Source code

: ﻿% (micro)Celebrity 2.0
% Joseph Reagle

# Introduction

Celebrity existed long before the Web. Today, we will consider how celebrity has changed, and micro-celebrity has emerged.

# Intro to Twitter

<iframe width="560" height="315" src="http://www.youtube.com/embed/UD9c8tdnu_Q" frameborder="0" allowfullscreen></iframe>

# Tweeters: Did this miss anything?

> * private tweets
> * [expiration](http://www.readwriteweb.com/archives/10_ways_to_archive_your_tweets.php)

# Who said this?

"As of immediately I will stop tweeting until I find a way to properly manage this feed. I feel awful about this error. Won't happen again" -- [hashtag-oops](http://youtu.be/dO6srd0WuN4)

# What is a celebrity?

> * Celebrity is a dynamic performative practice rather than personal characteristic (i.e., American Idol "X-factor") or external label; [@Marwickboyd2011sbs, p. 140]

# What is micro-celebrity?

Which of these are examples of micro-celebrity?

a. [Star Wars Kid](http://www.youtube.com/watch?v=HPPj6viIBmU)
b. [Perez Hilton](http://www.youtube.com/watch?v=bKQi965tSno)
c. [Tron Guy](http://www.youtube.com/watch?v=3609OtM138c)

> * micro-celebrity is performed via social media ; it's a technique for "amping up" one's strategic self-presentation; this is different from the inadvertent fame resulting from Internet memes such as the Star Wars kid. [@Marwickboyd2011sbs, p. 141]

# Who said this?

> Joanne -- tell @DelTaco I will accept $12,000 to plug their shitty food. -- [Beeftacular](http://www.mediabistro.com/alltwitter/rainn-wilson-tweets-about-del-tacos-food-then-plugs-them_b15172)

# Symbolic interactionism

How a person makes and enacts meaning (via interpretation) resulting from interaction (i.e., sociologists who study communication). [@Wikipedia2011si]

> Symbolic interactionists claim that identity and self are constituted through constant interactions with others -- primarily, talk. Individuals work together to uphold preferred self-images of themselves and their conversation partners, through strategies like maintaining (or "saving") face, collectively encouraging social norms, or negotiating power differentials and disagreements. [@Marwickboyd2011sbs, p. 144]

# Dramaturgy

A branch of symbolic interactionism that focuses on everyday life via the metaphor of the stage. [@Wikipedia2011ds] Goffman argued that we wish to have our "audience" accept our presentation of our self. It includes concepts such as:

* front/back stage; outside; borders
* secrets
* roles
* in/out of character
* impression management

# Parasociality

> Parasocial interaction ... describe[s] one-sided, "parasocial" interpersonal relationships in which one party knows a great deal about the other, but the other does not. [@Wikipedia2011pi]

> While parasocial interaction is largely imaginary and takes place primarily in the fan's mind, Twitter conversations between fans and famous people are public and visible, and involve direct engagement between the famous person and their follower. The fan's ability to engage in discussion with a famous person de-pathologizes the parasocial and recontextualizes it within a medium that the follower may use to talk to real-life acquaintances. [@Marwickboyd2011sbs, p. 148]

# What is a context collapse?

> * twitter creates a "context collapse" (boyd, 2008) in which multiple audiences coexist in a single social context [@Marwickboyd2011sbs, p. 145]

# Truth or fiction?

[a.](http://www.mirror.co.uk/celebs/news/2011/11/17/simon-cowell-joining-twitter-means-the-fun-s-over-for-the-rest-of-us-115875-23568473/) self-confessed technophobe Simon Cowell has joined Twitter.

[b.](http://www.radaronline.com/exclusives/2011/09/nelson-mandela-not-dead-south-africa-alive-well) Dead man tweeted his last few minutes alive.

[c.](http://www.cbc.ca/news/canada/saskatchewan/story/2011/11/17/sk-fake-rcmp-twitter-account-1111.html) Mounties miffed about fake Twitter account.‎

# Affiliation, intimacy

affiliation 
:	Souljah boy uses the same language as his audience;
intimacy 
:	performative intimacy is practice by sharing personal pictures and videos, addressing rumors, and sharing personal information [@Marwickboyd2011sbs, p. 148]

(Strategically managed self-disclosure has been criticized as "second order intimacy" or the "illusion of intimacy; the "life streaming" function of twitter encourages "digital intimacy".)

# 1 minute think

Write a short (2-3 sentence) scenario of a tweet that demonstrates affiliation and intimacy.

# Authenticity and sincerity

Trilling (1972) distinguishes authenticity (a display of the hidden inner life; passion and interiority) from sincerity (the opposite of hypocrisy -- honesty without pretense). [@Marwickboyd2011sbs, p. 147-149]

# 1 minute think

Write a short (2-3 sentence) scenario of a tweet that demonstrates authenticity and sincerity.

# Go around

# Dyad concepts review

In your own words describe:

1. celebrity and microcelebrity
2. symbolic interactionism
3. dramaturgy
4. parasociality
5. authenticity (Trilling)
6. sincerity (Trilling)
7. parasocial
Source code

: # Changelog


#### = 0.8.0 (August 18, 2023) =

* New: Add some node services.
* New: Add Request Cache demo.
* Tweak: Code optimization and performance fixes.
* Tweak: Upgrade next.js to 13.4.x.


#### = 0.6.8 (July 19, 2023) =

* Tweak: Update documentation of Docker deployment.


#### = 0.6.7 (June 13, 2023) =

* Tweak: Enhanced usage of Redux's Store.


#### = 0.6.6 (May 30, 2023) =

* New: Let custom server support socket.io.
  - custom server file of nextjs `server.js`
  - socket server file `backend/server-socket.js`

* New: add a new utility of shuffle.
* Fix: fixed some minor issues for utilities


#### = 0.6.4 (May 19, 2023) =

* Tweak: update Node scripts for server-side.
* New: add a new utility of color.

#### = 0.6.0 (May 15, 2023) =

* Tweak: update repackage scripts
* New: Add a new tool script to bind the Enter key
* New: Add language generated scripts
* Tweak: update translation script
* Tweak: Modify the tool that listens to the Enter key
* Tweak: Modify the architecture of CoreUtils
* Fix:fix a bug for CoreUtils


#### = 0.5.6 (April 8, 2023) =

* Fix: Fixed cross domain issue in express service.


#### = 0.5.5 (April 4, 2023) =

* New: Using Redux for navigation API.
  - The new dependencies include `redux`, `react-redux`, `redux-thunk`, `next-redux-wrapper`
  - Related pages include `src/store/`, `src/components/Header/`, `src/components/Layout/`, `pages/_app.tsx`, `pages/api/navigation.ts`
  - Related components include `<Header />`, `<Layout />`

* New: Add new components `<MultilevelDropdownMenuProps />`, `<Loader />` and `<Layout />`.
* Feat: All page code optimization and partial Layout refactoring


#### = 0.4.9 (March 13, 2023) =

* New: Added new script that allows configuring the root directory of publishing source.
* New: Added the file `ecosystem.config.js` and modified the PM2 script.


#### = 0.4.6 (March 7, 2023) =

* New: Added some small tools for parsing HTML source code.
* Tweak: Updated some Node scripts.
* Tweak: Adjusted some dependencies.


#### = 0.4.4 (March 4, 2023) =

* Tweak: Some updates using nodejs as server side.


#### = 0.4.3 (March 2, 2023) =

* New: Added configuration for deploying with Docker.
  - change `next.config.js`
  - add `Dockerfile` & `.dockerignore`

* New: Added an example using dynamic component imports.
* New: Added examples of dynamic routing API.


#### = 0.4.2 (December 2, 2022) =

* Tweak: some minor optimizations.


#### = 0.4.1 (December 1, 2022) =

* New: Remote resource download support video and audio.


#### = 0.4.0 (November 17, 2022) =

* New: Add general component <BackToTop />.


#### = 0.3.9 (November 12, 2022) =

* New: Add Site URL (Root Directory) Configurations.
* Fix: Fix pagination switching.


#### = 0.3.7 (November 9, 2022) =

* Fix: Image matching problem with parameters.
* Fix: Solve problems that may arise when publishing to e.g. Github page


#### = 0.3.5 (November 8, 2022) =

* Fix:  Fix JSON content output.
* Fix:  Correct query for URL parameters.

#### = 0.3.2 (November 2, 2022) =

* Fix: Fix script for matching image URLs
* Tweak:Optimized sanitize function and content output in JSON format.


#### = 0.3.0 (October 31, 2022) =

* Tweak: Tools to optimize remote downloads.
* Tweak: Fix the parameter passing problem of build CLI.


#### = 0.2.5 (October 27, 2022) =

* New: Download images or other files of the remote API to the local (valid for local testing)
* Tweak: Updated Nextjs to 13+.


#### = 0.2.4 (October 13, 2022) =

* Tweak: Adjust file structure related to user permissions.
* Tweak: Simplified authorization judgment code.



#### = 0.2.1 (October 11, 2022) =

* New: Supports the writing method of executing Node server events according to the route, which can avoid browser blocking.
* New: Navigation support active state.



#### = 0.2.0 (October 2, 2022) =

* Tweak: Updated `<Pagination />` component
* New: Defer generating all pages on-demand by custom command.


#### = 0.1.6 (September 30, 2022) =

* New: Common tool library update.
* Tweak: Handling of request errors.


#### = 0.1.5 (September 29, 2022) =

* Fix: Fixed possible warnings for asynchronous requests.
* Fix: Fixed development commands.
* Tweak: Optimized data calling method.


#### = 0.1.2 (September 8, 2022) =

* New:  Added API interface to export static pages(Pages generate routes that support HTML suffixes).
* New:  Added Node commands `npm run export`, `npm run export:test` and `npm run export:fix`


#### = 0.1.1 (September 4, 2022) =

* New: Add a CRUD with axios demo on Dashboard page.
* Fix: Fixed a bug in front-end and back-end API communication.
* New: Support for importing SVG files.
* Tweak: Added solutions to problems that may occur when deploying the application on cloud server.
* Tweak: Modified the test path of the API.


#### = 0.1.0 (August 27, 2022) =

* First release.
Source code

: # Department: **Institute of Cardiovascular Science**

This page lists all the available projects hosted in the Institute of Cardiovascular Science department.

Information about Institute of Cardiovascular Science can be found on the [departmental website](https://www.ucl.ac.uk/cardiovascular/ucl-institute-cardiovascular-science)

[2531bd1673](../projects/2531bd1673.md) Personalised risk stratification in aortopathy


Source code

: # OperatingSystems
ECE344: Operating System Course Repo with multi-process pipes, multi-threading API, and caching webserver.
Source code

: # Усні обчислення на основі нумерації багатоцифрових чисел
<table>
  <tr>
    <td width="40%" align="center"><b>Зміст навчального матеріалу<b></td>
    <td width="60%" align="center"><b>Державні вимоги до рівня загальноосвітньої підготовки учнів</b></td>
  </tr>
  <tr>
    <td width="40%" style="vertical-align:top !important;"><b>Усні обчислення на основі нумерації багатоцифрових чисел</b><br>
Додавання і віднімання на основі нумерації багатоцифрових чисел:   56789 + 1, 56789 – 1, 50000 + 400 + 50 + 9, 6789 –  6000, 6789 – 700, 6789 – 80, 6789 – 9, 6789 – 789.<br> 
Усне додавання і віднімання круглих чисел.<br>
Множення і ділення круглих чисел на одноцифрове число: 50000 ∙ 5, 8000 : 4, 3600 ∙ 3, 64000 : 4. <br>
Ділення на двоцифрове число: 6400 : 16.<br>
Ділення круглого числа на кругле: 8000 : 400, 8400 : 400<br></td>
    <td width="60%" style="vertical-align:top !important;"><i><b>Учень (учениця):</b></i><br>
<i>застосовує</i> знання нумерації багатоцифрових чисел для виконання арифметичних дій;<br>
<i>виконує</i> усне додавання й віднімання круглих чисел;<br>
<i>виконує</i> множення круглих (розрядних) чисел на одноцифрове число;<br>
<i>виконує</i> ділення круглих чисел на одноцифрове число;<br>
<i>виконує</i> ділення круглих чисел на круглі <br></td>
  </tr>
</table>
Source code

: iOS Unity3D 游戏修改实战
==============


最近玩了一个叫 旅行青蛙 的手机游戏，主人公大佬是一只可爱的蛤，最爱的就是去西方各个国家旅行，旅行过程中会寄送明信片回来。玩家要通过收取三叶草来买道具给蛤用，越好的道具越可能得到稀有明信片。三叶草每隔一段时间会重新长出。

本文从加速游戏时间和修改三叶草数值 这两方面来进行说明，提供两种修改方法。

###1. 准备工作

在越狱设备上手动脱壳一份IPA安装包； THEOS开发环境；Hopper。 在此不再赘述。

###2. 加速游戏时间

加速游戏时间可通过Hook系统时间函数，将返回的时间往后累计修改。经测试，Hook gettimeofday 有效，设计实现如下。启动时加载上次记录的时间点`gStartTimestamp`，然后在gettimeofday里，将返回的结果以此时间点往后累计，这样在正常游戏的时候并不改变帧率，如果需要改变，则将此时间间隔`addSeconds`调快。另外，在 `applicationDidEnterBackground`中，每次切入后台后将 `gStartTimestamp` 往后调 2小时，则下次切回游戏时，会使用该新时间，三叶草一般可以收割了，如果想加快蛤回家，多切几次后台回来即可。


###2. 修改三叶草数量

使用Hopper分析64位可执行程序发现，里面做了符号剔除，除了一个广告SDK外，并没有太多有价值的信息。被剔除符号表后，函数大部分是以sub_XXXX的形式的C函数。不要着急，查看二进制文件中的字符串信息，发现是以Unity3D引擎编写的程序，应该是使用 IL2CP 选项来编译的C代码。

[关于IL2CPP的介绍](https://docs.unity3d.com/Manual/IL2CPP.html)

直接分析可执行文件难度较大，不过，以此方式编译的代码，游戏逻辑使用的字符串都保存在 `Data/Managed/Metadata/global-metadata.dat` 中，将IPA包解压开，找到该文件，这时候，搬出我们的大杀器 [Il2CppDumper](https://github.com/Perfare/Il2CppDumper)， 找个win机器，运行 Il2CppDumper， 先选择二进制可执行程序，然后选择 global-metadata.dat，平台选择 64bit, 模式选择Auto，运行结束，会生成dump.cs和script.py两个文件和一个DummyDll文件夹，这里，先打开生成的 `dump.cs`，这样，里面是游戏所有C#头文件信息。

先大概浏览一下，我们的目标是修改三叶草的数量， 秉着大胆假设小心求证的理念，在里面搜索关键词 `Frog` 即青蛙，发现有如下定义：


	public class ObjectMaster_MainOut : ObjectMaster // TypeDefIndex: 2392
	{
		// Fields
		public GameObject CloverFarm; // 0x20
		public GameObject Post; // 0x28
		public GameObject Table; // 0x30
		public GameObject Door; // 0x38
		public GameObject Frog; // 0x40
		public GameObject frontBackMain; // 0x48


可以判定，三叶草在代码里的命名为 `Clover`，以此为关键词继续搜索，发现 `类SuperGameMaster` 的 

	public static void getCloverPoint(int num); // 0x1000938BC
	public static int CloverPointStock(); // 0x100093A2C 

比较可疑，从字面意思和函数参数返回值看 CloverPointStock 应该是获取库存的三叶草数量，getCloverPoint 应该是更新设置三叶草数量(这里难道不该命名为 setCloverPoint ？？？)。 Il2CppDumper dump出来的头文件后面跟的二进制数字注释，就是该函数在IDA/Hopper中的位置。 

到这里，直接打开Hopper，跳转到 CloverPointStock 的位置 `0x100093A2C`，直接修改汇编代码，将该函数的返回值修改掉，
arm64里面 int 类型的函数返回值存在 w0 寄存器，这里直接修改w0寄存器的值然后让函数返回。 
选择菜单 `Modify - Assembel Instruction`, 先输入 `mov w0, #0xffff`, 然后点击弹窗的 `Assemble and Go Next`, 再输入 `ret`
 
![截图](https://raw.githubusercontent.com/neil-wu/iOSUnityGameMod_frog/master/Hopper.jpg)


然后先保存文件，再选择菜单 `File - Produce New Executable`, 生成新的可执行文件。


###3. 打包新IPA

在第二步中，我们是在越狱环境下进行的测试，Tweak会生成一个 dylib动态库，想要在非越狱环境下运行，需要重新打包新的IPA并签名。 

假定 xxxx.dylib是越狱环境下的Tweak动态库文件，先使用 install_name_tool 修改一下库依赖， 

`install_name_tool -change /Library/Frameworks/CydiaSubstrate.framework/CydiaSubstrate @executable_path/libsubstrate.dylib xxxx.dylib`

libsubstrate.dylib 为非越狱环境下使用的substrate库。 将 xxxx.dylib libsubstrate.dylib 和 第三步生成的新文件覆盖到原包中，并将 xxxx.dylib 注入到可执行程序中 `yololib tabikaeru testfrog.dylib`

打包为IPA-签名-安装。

+++

- [What this task involves] If a line of the data holds the string "Header", list it.

- [Answer to this problem]
  - Related pages include `src/store/`, `src/components/Header/`, `src/components/Layout/`, `pages/_app.tsx`, `pages/api/navigation.ts`
  - Related components include `<Header />`, `<Layout />`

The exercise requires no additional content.